* **TASK DETAILS**
Pick out the lines below that contain the string "이해하기" and copy them all.

>>>

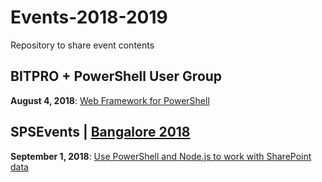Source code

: # Events-2018-2019

Repository to share event contents

## BITPRO + PowerShell User Group

**August 4, 2018**: [Web Framework for PowerShell](https://github.com/ChendrayanV/Events-2018-2019/blob/master/PSBUG-AUG2018-Meetup/Web%20Framework%20for%20PowerShell.pptx)

## SPSEvents | [Bangalore 2018](http://www.spsevents.org/city/Bangalore/Bangalore2018/)

**September 1, 2018**: [Use PowerShell and Node.js to work with SharePoint data](http://)
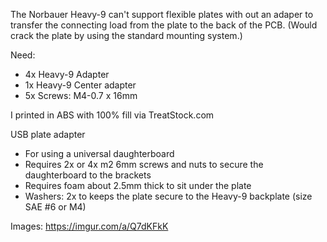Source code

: The Norbauer Heavy-9 can't support flexible plates with out an adaper to transfer the connecting load from the plate to the back of the PCB. 
(Would crack the plate by using the standard mounting system.)

Need:
* 4x Heavy-9 Adapter
* 1x Heavy-9 Center adapter 
* 5x Screws: M4-0.7 x 16mm

I printed in ABS with 100% fill via TreatStock.com

USB plate adapter
* For using a universal daughterboard
* Requires 2x or 4x m2 6mm screws and nuts to secure the daughterboard to the brackets
* Requires foam about 2.5mm thick to sit under the plate
* Washers: 2x to keeps the plate secure to the Heavy-9 backplate (size SAE #6 or M4)

Images: https://imgur.com/a/Q7dKFkK
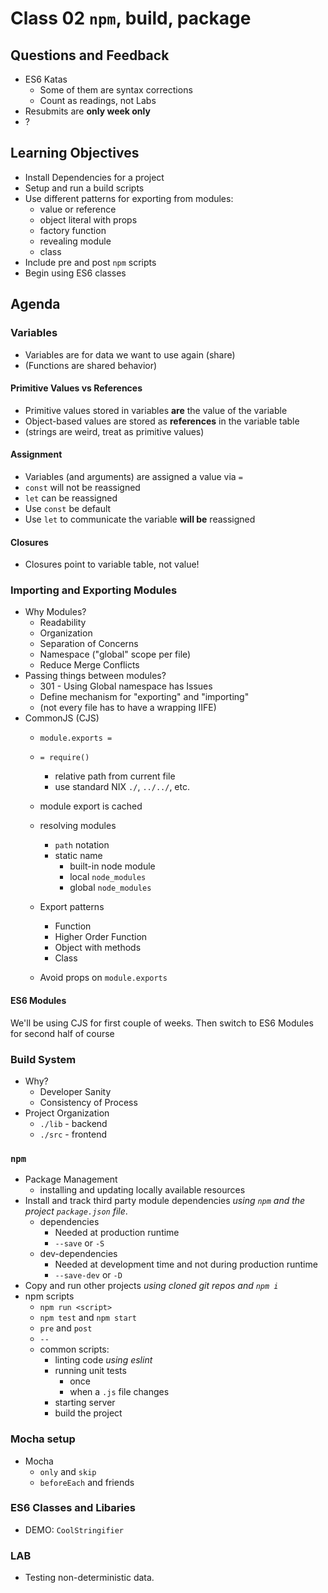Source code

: # Class 02 `npm`, build, package

## Questions and Feedback
* ES6 Katas
    * Some of them are syntax corrections
    * Count as readings, not Labs
* Resubmits are **only week only**
* ?

## Learning Objectives

* Install Dependencies for a project
* Setup and run a build scripts 
* Use different patterns for exporting from modules:
    * value or reference
    * object literal with props
    * factory function
    * revealing module
    * class
* Include pre and post `npm` scripts
* Begin using ES6 classes

## Agenda


### Variables

* Variables are for data we want to use again (share)
* (Functions are shared behavior)

#### Primitive Values vs References

* Primitive values stored in variables **are** the value of the variable
* Object-based values are stored as **references** in the variable table
* (strings are weird, treat as primitive values)

#### Assignment

* Variables (and arguments) are assigned a value via `=`
* `const` will not be reassigned
* `let` can be reassigned
* Use `const` be default
* Use `let` to communicate the variable **will be** reassigned

#### Closures

* Closures point to variable table, not value!

### Importing and Exporting Modules

* Why Modules?
    * Readability
    * Organization
    * Separation of Concerns
    * Namespace ("global" scope per file)
    * Reduce Merge Conflicts
* Passing things between modules?
    * 301 - Using Global namespace has Issues
    * Define mechanism for "exporting" and "importing"
    * (not every file has to have a wrapping IIFE)
* CommonJS (CJS)
    * `module.exports =`
    * `= require()`
        * relative path from current file
        * use standard NIX `./`, `../../`, etc.
    * module export is cached
    * resolving modules
        * `path` notation
        * static name
            * built-in node module
            * local `node_modules`
            * global `node_modules`

    * Export patterns
        * Function
        * Higher Order Function
        * Object with methods
        * Class
    * Avoid props on `module.exports`

#### ES6 Modules

We'll be using CJS for first couple of weeks. Then switch to ES6 Modules for second half of course

### Build System

* Why?
    * Developer Sanity
    * Consistency of Process
* Project Organization
    * `./lib` - backend
    * `./src` - frontend

### `npm`
* Package Management
    * installing and updating locally available resources
* Install and track third party module dependencies 
_using `npm` and the project `package.json` file_.
    * dependencies
        * Needed at production runtime
        * `--save` or `-S`
    * dev-dependencies
        * Needed at development time and not during production runtime
        * `--save-dev` or `-D`
* Copy and run other projects _using cloned git repos and `npm i`_
* npm scripts
    * `npm run <script>`
    * `npm test` and `npm start`
    * `pre` and `post`
    * `--`
    * common scripts:
        * linting code _using eslint_ 
        * running unit tests
            * once
            * when a `.js` file changes
        * starting server
        * build the project

### Mocha setup

* Mocha
    * `only` and `skip`
    * `beforeEach` and friends

### ES6 Classes and Libaries

* DEMO: `CoolStringifier`

### LAB

* Testing non-deterministic data.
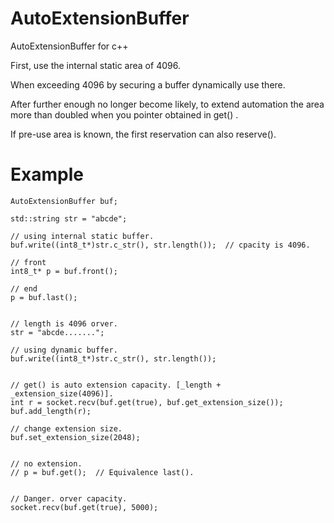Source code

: # AutoExtensionBuffer
AutoExtensionBuffer for c++
  
First, use the internal static area of 4096.  
  
When exceeding 4096 by securing a buffer dynamically use there.  
  
After further enough no longer become likely, to extend automation the area more than doubled when you pointer obtained in get() .  
  
If pre-use area is known, the first reservation can also reserve().  
  
  
# Example  

    AutoExtensionBuffer buf;
    
    std::string str = "abcde";
    
    // using internal static buffer.
    buf.write((int8_t*)str.c_str(), str.length());	// cpacity is 4096.
    
    // front
    int8_t* p = buf.front();
    
    // end
    p = buf.last();
    
    
    // length is 4096 orver.
    str = "abcde......."; 
    
    // using dynamic buffer.
    buf.write((int8_t*)str.c_str(), str.length());
    
    
    // get() is auto extension capacity. [_length + _extension_size(4096)].
    int r = socket.recv(buf.get(true), buf.get_extension_size());
    buf.add_length(r);
    
    // change extension size.
    buf.set_extension_size(2048);
    
    
    // no extension.
    // p = buf.get();  // Equivalence last().
    
    
    // Danger. orver capacity.
    socket.recv(buf.get(true), 5000);

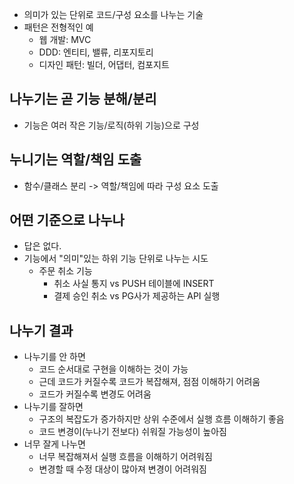 - 의미가 있는 단위로 코드/구성 요소를 나누는 기술
- 패턴은 전형적인 예
	- 웹 개발: MVC
	- DDD: 엔티티, 밸류, 리포지토리
	- 디자인 패턴: 빌더, 어댑터, 컴포지트

## 나누기는 곧 기능 분해/분리
- 기능은 여러 작은 기능/로직(하위 기능)으로 구성


## 누니기는 역할/책임 도출
- 함수/클래스 분리 -> 역할/책임에 따라 구성 요소 도출

## 어떤 기준으로 나누나
- 답은 없다.
- 기능에서 "의미"있는 하위 기능 단위로 나누는 시도
	- 주문 취소 기능
		- 취소 사실 통지 vs PUSH 테이블에 INSERT
		- 결제 승인 취소 vs PG사가 제공하는 API 실행

## 나누기 결과
- 나누기를 안 하면
	- 코드 순서대로 구현을 이해하는 것이 가능
	- 근데 코드가 커질수록 코드가 복잡해져, 점점 이해하기 어려움
	- 코드가 커질수록 변경도 어려움
- 나누기를 잘하면
	- 구조의 복잡도가 증가하지만 상위 수준에서 실행 흐름 이해하기 좋음
	- 코드 변경이(누나기 전보다) 쉬워질 가능성이 높아짐
- 너무 잘게 나누면
	- 너무 복잡해져서 실행 흐름을 이해하기 어려워짐
	- 변경할 때 수정 대상이 많아져 변경이 어려워짐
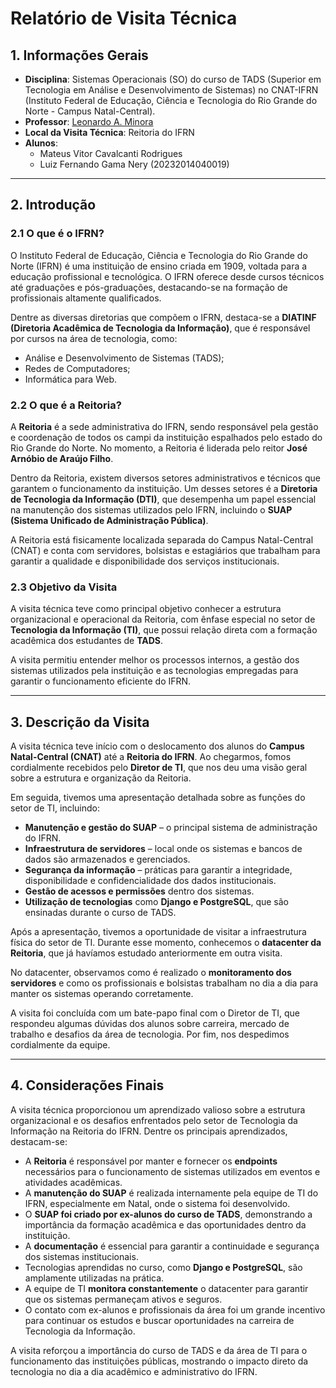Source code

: # Relatório de Visita Técnica 

## 1. Informações Gerais

- **Disciplina**: Sistemas Operacionais (SO) do curso de TADS (Superior em Tecnologia em Análise e Desenvolvimento de Sistemas) no CNAT-IFRN (Instituto Federal de Educação, Ciência e Tecnologia do Rio Grande do Norte - Campus Natal-Central).
- **Professor**: [Leonardo A. Minora](https://github.com/leonardo-minora)
- **Local da Visita Técnica**: Reitoria do IFRN
- **Alunos**:
  - Mateus Vitor Cavalcanti Rodrigues
  - Luiz Fernando Gama Nery (20232014040019)

---

## 2. Introdução

### 2.1 O que é o IFRN?

O Instituto Federal de Educação, Ciência e Tecnologia do Rio Grande do Norte (IFRN) é uma instituição de ensino criada em 1909, voltada para a educação profissional e tecnológica. O IFRN oferece desde cursos técnicos até graduações e pós-graduações, destacando-se na formação de profissionais altamente qualificados. 

Dentre as diversas diretorias que compõem o IFRN, destaca-se a **DIATINF (Diretoria Acadêmica de Tecnologia da Informação)**, que é responsável por cursos na área de tecnologia, como:
- Análise e Desenvolvimento de Sistemas (TADS);
- Redes de Computadores;
- Informática para Web.

### 2.2 O que é a Reitoria?

A **Reitoria** é a sede administrativa do IFRN, sendo responsável pela gestão e coordenação de todos os campi da instituição espalhados pelo estado do Rio Grande do Norte. No momento, a Reitoria é liderada pelo reitor **José Arnóbio de Araújo Filho**.

Dentro da Reitoria, existem diversos setores administrativos e técnicos que garantem o funcionamento da instituição. Um desses setores é a **Diretoria de Tecnologia da Informação (DTI)**, que desempenha um papel essencial na manutenção dos sistemas utilizados pelo IFRN, incluindo o **SUAP (Sistema Unificado de Administração Pública)**.

A Reitoria está fisicamente localizada separada do Campus Natal-Central (CNAT) e conta com servidores, bolsistas e estagiários que trabalham para garantir a qualidade e disponibilidade dos serviços institucionais.

### 2.3 Objetivo da Visita

A visita técnica teve como principal objetivo conhecer a estrutura organizacional e operacional da Reitoria, com ênfase especial no setor de **Tecnologia da Informação (TI)**, que possui relação direta com a formação acadêmica dos estudantes de **TADS**.

A visita permitiu entender melhor os processos internos, a gestão dos sistemas utilizados pela instituição e as tecnologias empregadas para garantir o funcionamento eficiente do IFRN.

---

## 3. Descrição da Visita

A visita técnica teve início com o deslocamento dos alunos do **Campus Natal-Central (CNAT)** até a **Reitoria do IFRN**. Ao chegarmos, fomos cordialmente recebidos pelo **Diretor de TI**, que nos deu uma visão geral sobre a estrutura e organização da Reitoria.

Em seguida, tivemos uma apresentação detalhada sobre as funções do setor de TI, incluindo:
- **Manutenção e gestão do SUAP** – o principal sistema de administração do IFRN.
- **Infraestrutura de servidores** – local onde os sistemas e bancos de dados são armazenados e gerenciados.
- **Segurança da informação** – práticas para garantir a integridade, disponibilidade e confidencialidade dos dados institucionais.
- **Gestão de acessos e permissões** dentro dos sistemas.
- **Utilização de tecnologias** como **Django e PostgreSQL**, que são ensinadas durante o curso de TADS.

Após a apresentação, tivemos a oportunidade de visitar a infraestrutura física do setor de TI. Durante esse momento, conhecemos o **datacenter da Reitoria**, que já havíamos estudado anteriormente em outra visita.

No datacenter, observamos como é realizado o **monitoramento dos servidores** e como os profissionais e bolsistas trabalham no dia a dia para manter os sistemas operando corretamente.

A visita foi concluída com um bate-papo final com o Diretor de TI, que respondeu algumas dúvidas dos alunos sobre carreira, mercado de trabalho e desafios da área de tecnologia. Por fim, nos despedimos cordialmente da equipe.

---

## 4. Considerações Finais

A visita técnica proporcionou um aprendizado valioso sobre a estrutura organizacional e os desafios enfrentados pelo setor de Tecnologia da Informação na Reitoria do IFRN. Dentre os principais aprendizados, destacam-se:

- A **Reitoria** é responsável por manter e fornecer os **endpoints** necessários para o funcionamento de sistemas utilizados em eventos e atividades acadêmicas.
- A **manutenção do SUAP** é realizada internamente pela equipe de TI do IFRN, especialmente em Natal, onde o sistema foi desenvolvido.
- O **SUAP foi criado por ex-alunos do curso de TADS**, demonstrando a importância da formação acadêmica e das oportunidades dentro da instituição.
- A **documentação** é essencial para garantir a continuidade e segurança dos sistemas institucionais.
- Tecnologias aprendidas no curso, como **Django e PostgreSQL**, são amplamente utilizadas na prática.
- A equipe de TI **monitora constantemente** o datacenter para garantir que os sistemas permaneçam ativos e seguros.
- O contato com ex-alunos e profissionais da área foi um grande incentivo para continuar os estudos e buscar oportunidades na carreira de Tecnologia da Informação.

A visita reforçou a importância do curso de TADS e da área de TI para o funcionamento das instituições públicas, mostrando o impacto direto da tecnologia no dia a dia acadêmico e administrativo do IFRN.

<<<

* **EXERCISE OUTPUT**
	- 근데 코드가 커질수록 코드가 복잡해져, 점점 이해하기 어려움
	- 구조의 복잡도가 증가하지만 상위 수준에서 실행 흐름 이해하기 좋음
	- 너무 복잡해져서 실행 흐름을 이해하기 어려워짐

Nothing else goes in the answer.